Logz.io is a cloud-native observability platform that helps businesses monitor and secure their applications and infrastructure. It combines open-source tools like the ELK Stack (Elasticsearch, Logstash, and Kibana) and Grafana to provide a unified platform for log management, metrics monitoring, tracing, and security analytics.

Detection Strategy for SIEM Integrations

Detection

SIEM technology provides us with a helpful detection "backstop" for event telemetry. The detections are not authored by us, so how we ingest and action on the SIEM's alerts depends on the SIEM's category.

This SIEM integration is categorized as investigative-only. This means no alerts from the SIEM are ingested, but the SIEM can still be used by us for investigation telemetry. Therefore we strongly recommend you set up this integration in Workbench to increase the available investigative support.

Response

SIEM telemetry provides additional information that can be useful for us to disposition alerts. With the exception of investigative-only SIEMs, we will follow our normal event triage process and create an Expel Alert that is sent to our SOC analysts for analysis. We may also run queries against your SIEM logs to search for additional types of data, which we use to enrich our alerts with additional context.

What We Support for Logz.io

To see a comprehensive list of the most up-to-date SIEM rules and available DUETs that we support for Logz.io, ask your Sales or Support rep for the most recent download (not all SIEM rules are visible on the Detections page in Workbench).

Logz.io detection rules support  No, this SIEM integration is categorized as investigative-only.
Detection rules written by Expel No.
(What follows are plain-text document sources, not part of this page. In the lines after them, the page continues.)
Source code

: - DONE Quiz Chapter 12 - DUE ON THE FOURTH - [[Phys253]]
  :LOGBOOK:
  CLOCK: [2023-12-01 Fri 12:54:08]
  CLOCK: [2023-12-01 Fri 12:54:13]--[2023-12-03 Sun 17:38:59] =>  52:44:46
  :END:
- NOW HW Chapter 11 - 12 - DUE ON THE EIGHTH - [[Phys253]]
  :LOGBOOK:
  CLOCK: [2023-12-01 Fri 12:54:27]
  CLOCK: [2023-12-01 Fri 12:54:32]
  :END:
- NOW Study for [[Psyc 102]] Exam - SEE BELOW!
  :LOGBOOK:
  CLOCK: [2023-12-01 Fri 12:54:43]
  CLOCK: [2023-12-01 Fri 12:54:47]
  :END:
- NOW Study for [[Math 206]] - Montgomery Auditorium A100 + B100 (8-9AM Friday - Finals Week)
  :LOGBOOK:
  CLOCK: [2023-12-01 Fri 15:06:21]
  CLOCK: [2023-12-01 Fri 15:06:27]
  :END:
Expel does not write any detection rules for SIEM integrations.
Investigative support through Workbench Yes.
Hunting support No. Hunting is not currently available for this integration.

Additional Details and Common Questions

Console Access

A SIEM alert does not typically include all of the contextual timeline activity surrounding the event of interest. Because this integration does not allow us to get all necessary data via the API, we will ask you for a certain level of console access during onboarding. Granting it is optional, but is strongly recommended.

The level of access that we require is meant to support essential triage and research activities, and to help us determine the vector and extent of attacker activity for an identified threat. At minimum, we will ask for visibility into alert data, timeline events recorded, and live response/real time response shell (if applicable).

Historic Volume

We use historic volume to determine projected SIEM alert volume, which helps us decide whether or not a particular detection is appropriate to send to our SOC. We target 30 days as the ideal period of time to check on volume, and two weeks as the minimum. This gives us the confidence we need to properly evaluate incoming SIEM alerts in a way that does not flood the SOC with benign activity.

DUET

A DUET (did you expect this) rule flags certain SIEM alerts as needing an immediate verification or notification, and bypasses the normal internal event triage process. The alerts subject to DUET rules contain behaviors that are not typically indicative of true security incidents, as they are related to policy violations or potential risk. 

There are a number of workflows that a DUET may follow. When enabled, the activity will be flagged for investigation and will be routed to you (rather than to us) to take a specified first action. To see the specific DUET rules currently supported for this integration, visit the Detections page in Workbench.